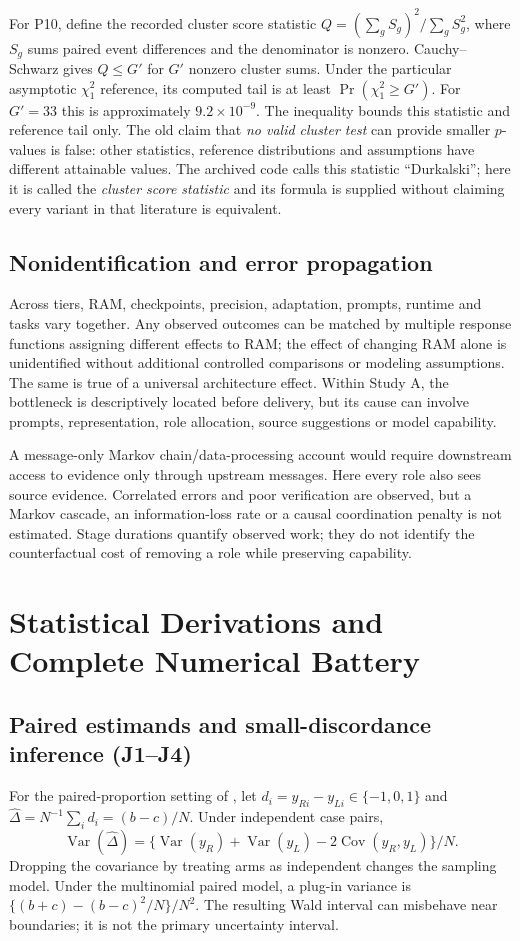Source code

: For P10, define the recorded cluster score statistic $Q=(\sum_g S_g)^2/\sum_g S_g^2$, where $S_g$ sums paired event differences and the denominator is nonzero. Cauchy--Schwarz gives $Q\leq G'$ for $G'$ nonzero cluster sums. Under the particular asymptotic $\chi^2_1$ reference, its computed tail is at least $\Pr(\chi^2_1\geq G')$. For $G'=33$ this is approximately $9.2\times10^{-9}$. The inequality bounds this statistic and reference tail only. The old claim that \emph{no valid cluster test} can provide smaller $p$-values is false: other statistics, reference distributions and assumptions have different attainable values. The archived code calls this statistic ``Durkalski''; here it is called the \emph{cluster score statistic} and its formula is supplied without claiming every variant in that literature is equivalent.

\subsection{Nonidentification and error propagation}
Across tiers, RAM, checkpoints, precision, adaptation, prompts, runtime and tasks vary together. Any observed outcomes can be matched by multiple response functions assigning different effects to RAM; the effect of changing RAM alone is unidentified without additional controlled comparisons or modeling assumptions. The same is true of a universal architecture effect. Within Study A, the bottleneck is descriptively located before delivery, but its cause can involve prompts, representation, role allocation, source suggestions or model capability.

A message-only Markov chain/data-processing account would require downstream access to evidence only through upstream messages. Here every role also sees source evidence. Correlated errors and poor verification are observed, but a Markov cascade, an information-loss rate or a causal coordination penalty is not estimated. Stage durations quantify observed work; they do not identify the counterfactual cost of removing a role while preserving capability.

\section{Statistical Derivations and Complete Numerical Battery}\label{sec:statistics-restored}
\subsection{Paired estimands and small-discordance inference (J1--J4)}
For the paired-proportion setting of \citet{mcnemar}, let $d_i=y_{Ri}-y_{Li}\in\{-1,0,1\}$ and $\widehat\Delta=N^{-1}\sum_i d_i=(b-c)/N$. Under independent case pairs,
\begin{equation}
 \operatorname{Var}(\widehat\Delta)=\{\operatorname{Var}(y_R)+\operatorname{Var}(y_L)-2\operatorname{Cov}(y_R,y_L)\}/N.
\end{equation}
Dropping the covariance by treating arms as independent changes the sampling model. Under the multinomial paired model, a plug-in variance is $\{(b+c)-(b-c)^2/N\}/N^2$. The resulting Wald interval can misbehave near boundaries; it is not the primary uncertainty interval.

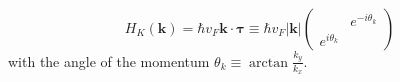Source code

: \begin{equation}
    H_K(\bm k)=\hbar v_F\bm k\cdot\bm\tau\equiv\hbar v_F|\bm k|\left(\begin{array}{cc}
                      & e^{-i\theta_k} \\
        e^{i\theta_k} &
    \end{array}\right)
\end{equation}
with the angle of the momentum $\theta_k\equiv\arctan\frac{k_y}{k_x}$.


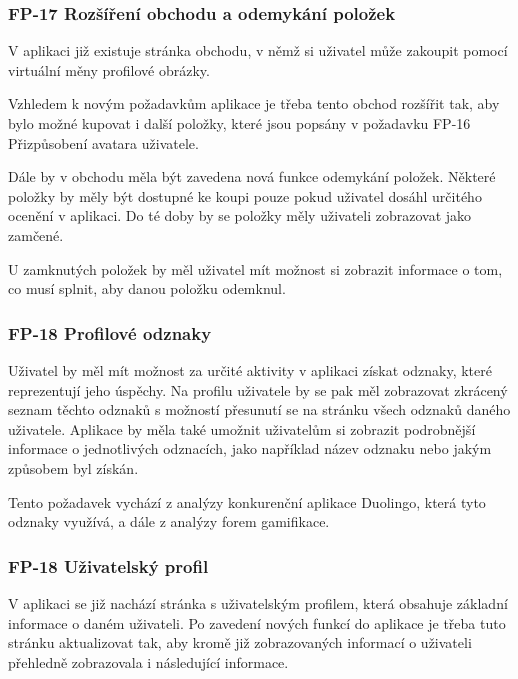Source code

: \subsubsection{FP-17 Rozšíření obchodu a odemykání položek}

V aplikaci již existuje stránka obchodu, v němž si uživatel může zakoupit pomocí virtuální měny profilové obrázky.

Vzhledem k novým požadavkům aplikace je třeba tento obchod rozšířit tak, aby bylo možné kupovat i další položky, které jsou popsány v požadavku FP-16 Přizpůsobení avatara uživatele. %

Dále by v obchodu měla být zavedena nová funkce odemykání položek. Některé položky by měly být dostupné ke koupi pouze pokud uživatel dosáhl určitého ocenění v aplikaci. Do té doby by se položky měly uživateli zobrazovat jako zamčené.

U zamknutých položek by měl uživatel mít možnost si zobrazit informace o tom, co musí splnit, aby danou položku odemknul.


\subsubsection{FP-18 Profilové odznaky}

Uživatel by měl mít možnost za určité aktivity v aplikaci získat odznaky, které reprezentují jeho úspěchy. Na profilu uživatele by se pak měl zobrazovat zkrácený seznam těchto odznaků s možností přesunutí se na stránku všech odznaků daného uživatele. Aplikace by měla také umožnit uživatelům si zobrazit podrobnější informace o jednotlivých odznacích, jako například název odznaku nebo jakým způsobem byl získán.

Tento požadavek vychází z analýzy konkurenční aplikace Duolingo, která tyto odznaky využívá, a dále z analýzy forem gamifikace.

\subsubsection{FP-18 Uživatelský profil}

V aplikaci se již nachází stránka s uživatelským profilem, která obsahuje základní informace o daném uživateli. Po zavedení nových funkcí do aplikace je třeba tuto stránku aktualizovat tak, aby kromě již zobrazovaných informací o uživateli přehledně zobrazovala i následující informace.

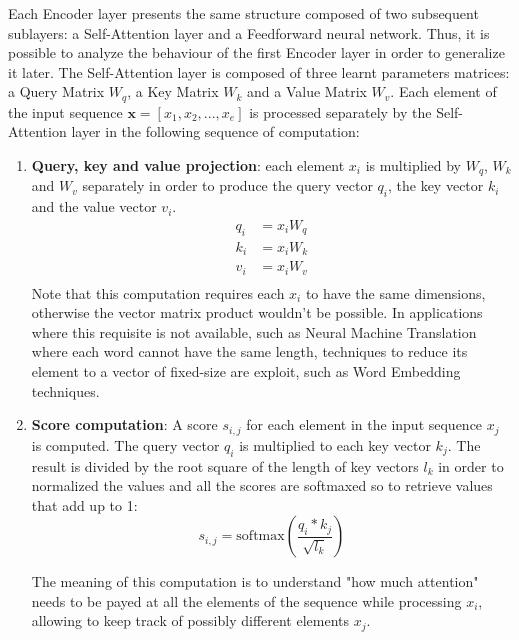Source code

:                 Each Encoder layer presents the same structure composed of two subsequent sublayers: a Self-Attention layer and a Feedforward neural network. Thus, it is possible to analyze the behaviour of the first Encoder layer in order to generalize it later. \newline
                The Self-Attention layer is composed of three learnt parameters matrices: a Query Matrix $W_q$, a Key Matrix $W_k$ and a Value Matrix $W_v$. Each element of the input sequence $\mathbf{x} = [x_1, x_2, ..., x_e]$ is processed separately by the Self-Attention layer in the following sequence of computation:
                \begin{enumerate}
                    \item \textbf{Query, key and value projection}: each element $x_i$ is multiplied by $W_q$, $W_k$ and $W_v$ separately in order to produce the query vector $q_i$, the key vector $k_i$ and the value vector $v_i$.
                    \begin{align*}
                        q_i &= x_i W_q\\
                        k_i &= x_i W_k\\
                        v_i &= x_i W_v\\
                    \end{align*}
                    Note that this computation requires each $x_i$ to have the same dimensions, otherwise the vector matrix product wouldn't be possible. In applications where this requisite is not available, such as Neural Machine Translation where each word cannot have the same length, techniques to reduce its element to a vector of fixed-size are exploit, such as Word Embedding techniques.
                    
                    \item \textbf{Score computation}: A score $s_{i, j}$ for each element in the input sequence $x_j$ is computed. The query vector $q_i$ is multiplied to each key vector $k_j$. The result is divided by the root square of the length of key vectors $l_k$ in order to normalized the values and all the scores are softmaxed so to retrieve values that add up to 1:
                    \[ s_{i,j} = \text{softmax} \left( \frac{q_i * k_j}{\sqrt{l_k}} \right) \]
                    
                    The meaning of this computation is to understand "how much attention" needs to be payed at all the elements of the sequence while processing $x_i$, allowing to keep track of possibly different elements $x_j$.
                    

\end{enumerate}

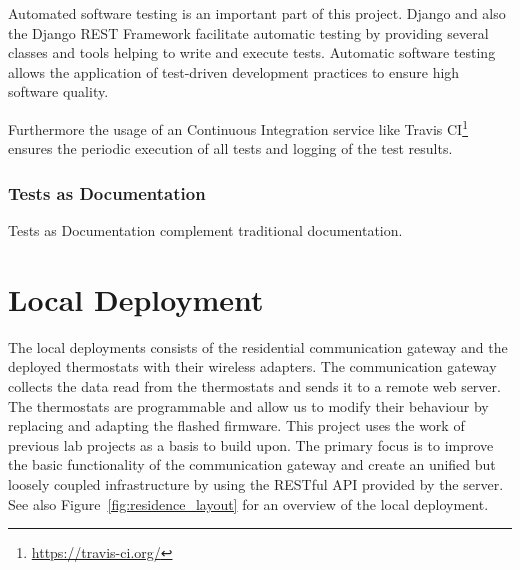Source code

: Automated software testing is an important part of this project. Django and also the Django REST Framework facilitate automatic testing by providing several classes and tools helping to write and execute tests. Automatic software testing allows the application of test-driven development practices to ensure high software quality.

Furthermore the usage of an Continuous Integration service like Travis CI\footnote{\url{https://travis-ci.org/}} ensures the periodic execution of all tests and logging of the test results.

\subsubsection{Tests as Documentation}

Tests as Documentation complement traditional documentation.


\section{Local Deployment}
\label{sec:local_infrastructure}

The local deployments consists of the residential communication gateway and the deployed thermostats with their wireless adapters. The communication gateway collects the data read from the thermostats and sends it to a remote web server. The thermostats are programmable and allow us to modify their behaviour by replacing and adapting the flashed firmware. This project uses the work of previous lab projects as a basis to build upon. The primary focus is to improve the basic functionality of the communication gateway and create an unified but loosely coupled infrastructure by using the RESTful API provided by the server.
See also Figure~\ref{fig:residence_layout} for an overview of the local deployment.

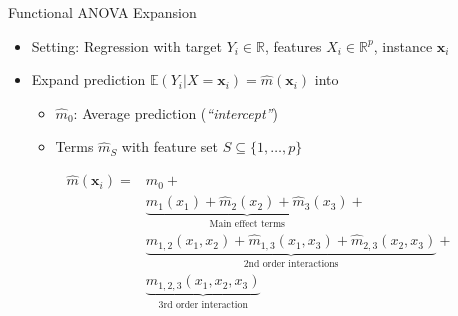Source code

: \documentclass[aspectratio=169,12pt]{beamer}
\providecommand{\tightlist}{%
  \setlength{\itemsep}{2pt}\setlength{\parskip}{0pt}}
\begin{document}
\begin{frame}{Functional ANOVA Expansion}
\label{functional-anova-expansion}
\begin{itemize}[<+->]
\tightlist
\item
  Setting: Regression with target \(Y_i \in \mathbb{R}\), features
  \(X_i \in \mathbb{R}^p\), instance \(\mathbf{x}_i\)
\item
  Expand prediction
  \(\mathbb{E}(Y_i | X = \mathbf{x}_i) = \hat{m}(\mathbf{x}_i)\) into

  \begin{itemize}[<+->]
  \tightlist
  \item
    \(\hat{m}_{0}\): Average prediction (\emph{``intercept''})
  \item
    Terms \(\hat{m}_S\) with feature set
    \(S \subseteq \{1, \ldots, p\}\)
  \end{itemize}
\end{itemize}

\pause

\begin{align*}
\hat{m}(\mathbf{x}_i) = & \hat{m}_{0} + \\
&  \underbrace{\hat{m}_1(x_1) + \hat{m}_2(x_2) + \hat{m}_3(x_3)}_{\text{Main effect terms}} + \\
&  \underbrace{\hat{m}_{1,2}(x_1,x_2) + \hat{m}_{1,3}(x_1,x_3) + \hat{m}_{2,3}(x_2,x_3)}_{\text{2nd order interactions}} + \\ 
&  \underbrace{\hat{m}_{1,2,3}(x_1,x_2,x_3)}_{\text{3rd order interaction}}
\end{align*}
\end{frame}
\end{document}
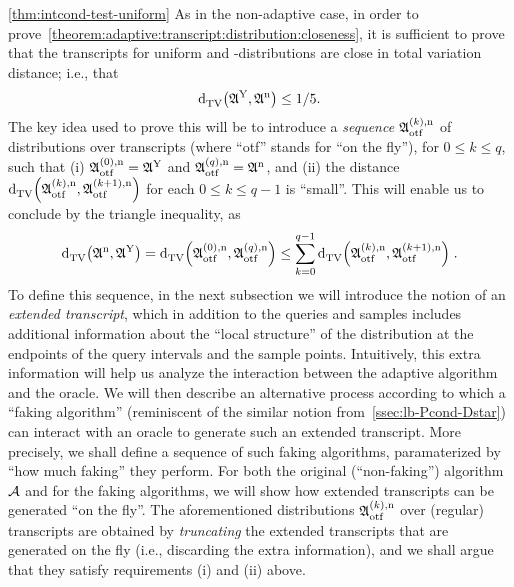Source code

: \begin{proofof}{\cref{thm:intcond-test-uniform}}
As in the non-adaptive case, in order to prove~\cref{theorem:adaptive:transcript:distribution:closeness},
it is sufficient to prove that the transcripts for uniform and \no-distributions are close in
total variation distance; i.e., that
\begin{equation}\label{eqn:adaptive:transcript:distribution:closeness}
     {\operatorname{d}_{\textrm{TV}}^{}\!\left({ \mathfrak{A}^{\rm Y} ,  \mathfrak{A}^{\rm n}}\right)} \leq 1/5.
\end{equation}
The key idea used to prove this will be to introduce a \emph{sequence} $\mathfrak{A}^{(k), \rm n}_{\rm otf}$ of distributions over transcripts (where ``otf'' stands for ``on the fly''), for $0\leq k \leq q$, such that (i) $\mathfrak{A}^{(0), \rm n}_{\rm otf}=\mathfrak{A}^{\rm Y}$ and $\mathfrak{A}^{(q), \rm n}_{\rm otf}=\mathfrak{A}^{\rm n}$, and (ii) the distance ${\operatorname{d}_{\textrm{TV}}^{}\!\left({ \mathfrak{A}^{(k), \rm n}_{\rm otf} ,  \mathfrak{A}^{(k+1), \rm n}_{\rm otf} }\right)}$
for each $0 \leq k \leq q-1$
is ``small''. This will enable us to conclude by the triangle inequality, as
\begin{equation}
     {\operatorname{d}_{\textrm{TV}}^{}\!\left({ \mathfrak{A}^{\rm n} ,  \mathfrak{A}^{\rm Y} }\right)}
     = {\operatorname{d}_{\textrm{TV}}^{}\!\left({ \mathfrak{A}^{(0), \rm n}_{\rm otf} ,  \mathfrak{A}^{(q), \rm n}_{\rm otf} }\right)}
     \leq \sum_{k=0}^{q-1} {\operatorname{d}_{\textrm{TV}}^{}\!\left({ \mathfrak{A}^{(k), \rm n}_{\rm otf} ,  \mathfrak{A}^{(k+1), \rm n}_{\rm otf} }\right)}\;.
\label{eq:tvd:otf:sum}
\end{equation}
To define this sequence, in the next subsection we will introduce the notion of an \emph{extended transcript}, which in addition
to the queries and samples includes additional information about the ``local structure'' of the distribution
at the endpoints of the query intervals and the sample points. Intuitively, this extra information will help us analyze the
interaction between the adaptive algorithm and the oracle. We will then describe an alternative process according to which a
``faking algorithm'' (reminiscent of the similar notion from~\cref{ssec:lb-Pcond-Dstar}) can interact with an oracle to generate such an extended transcript. 
 More precisely, we shall define a sequence of such faking algorithms, paramaterized
 by ``how much faking'' they perform. For both the original (``non-faking'')
algorithm $\mathcal{A}$ and for the faking algorithms, we will show how extended transcripts can be generated
``on the fly''. The aforementioned distributions $\mathfrak{A}^{(k), \rm n}_{\rm otf}$
over (regular) transcripts are obtained by \emph{truncating} the extended transcripts
that are generated on the fly (i.e., discarding the extra information), and we shall
argue that they satisfy requirements (i) and (ii) above.


\end{proofof}
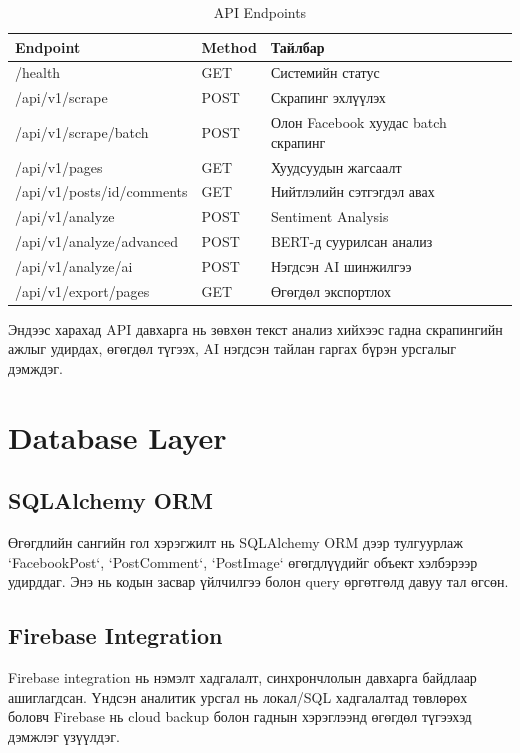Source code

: \documentclass[12pt,a4paper]{report}
\begin{document}
\begin{table}[H]
\centering
\caption{API Endpoints}
\begin{tabular}{|l|l|p{6cm}|}
\hline
\textbf{Endpoint} & \textbf{Method} & \textbf{Тайлбар} \\
\hline
/health & GET & Системийн статус \\
/api/v1/scrape & POST & Скрапинг эхлүүлэх \\
/api/v1/scrape/batch & POST & Олон Facebook хуудас batch скрапинг \\
/api/v1/pages & GET & Хуудсуудын жагсаалт \\
/api/v1/posts/{id}/comments & GET & Нийтлэлийн сэтгэгдэл авах \\
/api/v1/analyze & POST & Sentiment Analysis \\
/api/v1/analyze/advanced & POST & BERT-д суурилсан анализ \\
/api/v1/analyze/ai & POST & Нэгдсэн AI шинжилгээ \\
/api/v1/export/pages & GET & Өгөгдөл экспортлох \\
\hline
\end{tabular}
\end{table}

Эндээс харахад API давхарга нь зөвхөн текст анализ хийхээс гадна скрапингийн ажлыг удирдах, өгөгдөл түгээх, AI нэгдсэн тайлан гаргах бүрэн урсгалыг дэмждэг.


\section{Database Layer}

\subsection{SQLAlchemy ORM}

Өгөгдлийн сангийн гол хэрэгжилт нь SQLAlchemy ORM дээр тулгуурлаж `FacebookPost`, `PostComment`, `PostImage` өгөгдлүүдийг объект хэлбэрээр удирддаг. Энэ нь кодын засвар үйлчилгээ болон query өргөтгөлд давуу тал өгсөн.


\subsection{Firebase Integration}

Firebase integration нь нэмэлт хадгалалт, синхрончлолын давхарга байдлаар ашиглагдсан. Үндсэн аналитик урсгал нь локал/SQL хадгалалтад төвлөрөх боловч Firebase нь cloud backup болон гаднын хэрэглээнд өгөгдөл түгээхэд дэмжлэг үзүүлдэг.
\end{document}
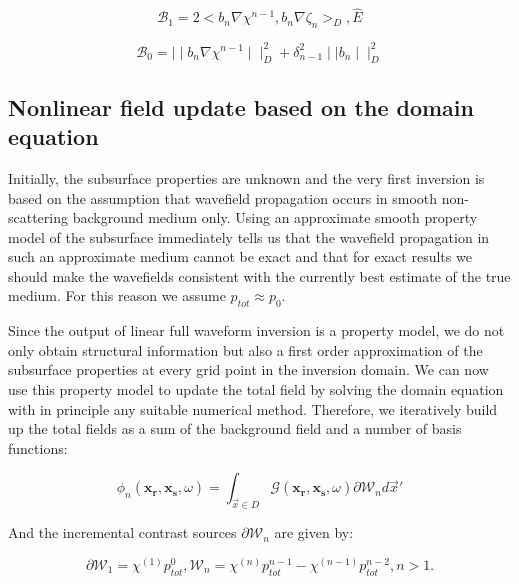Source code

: \documentclass[10pt,a4paper]{article}
\begin{document}
\begin{equation} \label{eq:eq28} \mathcal{B}_1 = 2 < b_n \nabla\chi^{n-1}, b_n \nabla \zeta_n >_D, \hat{E} \end{equation} 

\begin{equation} \label{eq:eq29} \mathcal{B}_0 = \mid \mid b_n \nabla \chi^{n-1} \mid \mid^{2}_D + \delta^{2}_{n-1} \mid \mid b_n \mid \mid^{2}_D \end{equation} 

\subsection{Nonlinear field update based on the domain equation}

Initially, the subsurface properties are unknown  and the very first inversion is based on the assumption that wavefield propagation occurs in smooth non-scattering background medium only. Using an approximate smooth property model of the subsurface immediately tells us that the wavefield propagation in such an approximate medium cannot be exact and that for exact results we should make the wavefields consistent with the currently best estimate of the true medium. For this reason we assume $p_{tot} \approx p_0$.

Since the output of linear full waveform inversion is a property model, we do
not only obtain structural information but also a first order approximation of the subsurface properties at every grid point in the inversion domain. We can now use this property model to update the total field by solving the domain equation with in principle any suitable numerical method. Therefore, we iteratively build up the total fields as a sum of the background field and a number of basis functions:

\begin{equation} \label{eq:eq30} \phi_n (\mathbf{x_\text{r}},\mathbf{x_\text{s}},\omega) = \int_{\vec{x}\in D} \mathcal{G} (\mathbf{x_\text{r}},\mathbf{x_\text{s}},\omega)\partial \mathcal{W}_n d\vec{x}' \end{equation} 

And the incremental contrast sources $\partial \mathcal{W}_n$ are given by:

\begin{equation} \label{eq:eq31} \partial \mathcal{W}_1 = \chi^{(1)} p^{0}_{tot} , \mathcal{W}_n = \chi^{(n)} p^{n-1}_{tot} - \chi^{(n-1)} p^{n-2}_{tot}, n > 1. \end{equation} 
\end{document}
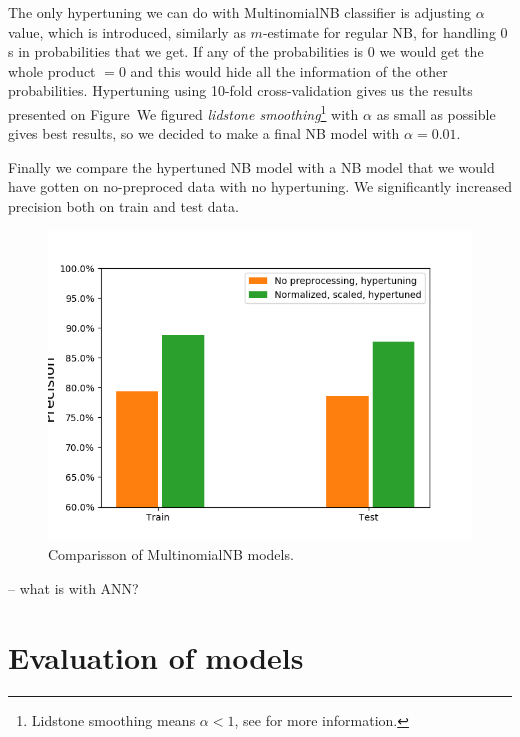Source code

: \documentclass[11pt,a4paper]{article}
\begin{document}
%
The only hypertuning we can do with MultinomialNB classifier is adjusting $\alpha$ value, which is introduced, similarly as $m$-estimate for regular NB, for handling $0$s in probabilities that we get. If any of the probabilities is $0$ we would get the whole product $=0$ and this would hide all the information of the other probabilities. 
Hypertuning using 10-fold cross-validation gives us the results presented on Figure~We figured {\em lidstone smoothing}\footnote{Lidstone smoothing means $\alpha <1$, see \cite[1.9.]{scikit} for more information.} with $\alpha$ as small as possible gives best results, so we decided to make a final NB model with $\alpha = 0.01$. 

Finally we compare the hypertuned NB model with a NB model that we would have gotten on no-preproced data with no hypertuning. We significantly increased precision both on train and test data.
\begin{figure}[ht!]
\centering
\includegraphics[scale=0.60]{mNB_model_comparison_precision.png}
\caption{Comparisson of MultinomialNB models.}
\label{fig:mNB_model_comparison_precision}
\end{figure}



\newpage
\noindent
{}

\smallskip

-- what is with ANN?

\section{Evaluation of models}
\label{sec-evaluation}
\end{document}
++++++++
▶ [Action item]:
Say how many lines of the listing above include the word "pages", giving the number alone.

▶ [Answer area]:
2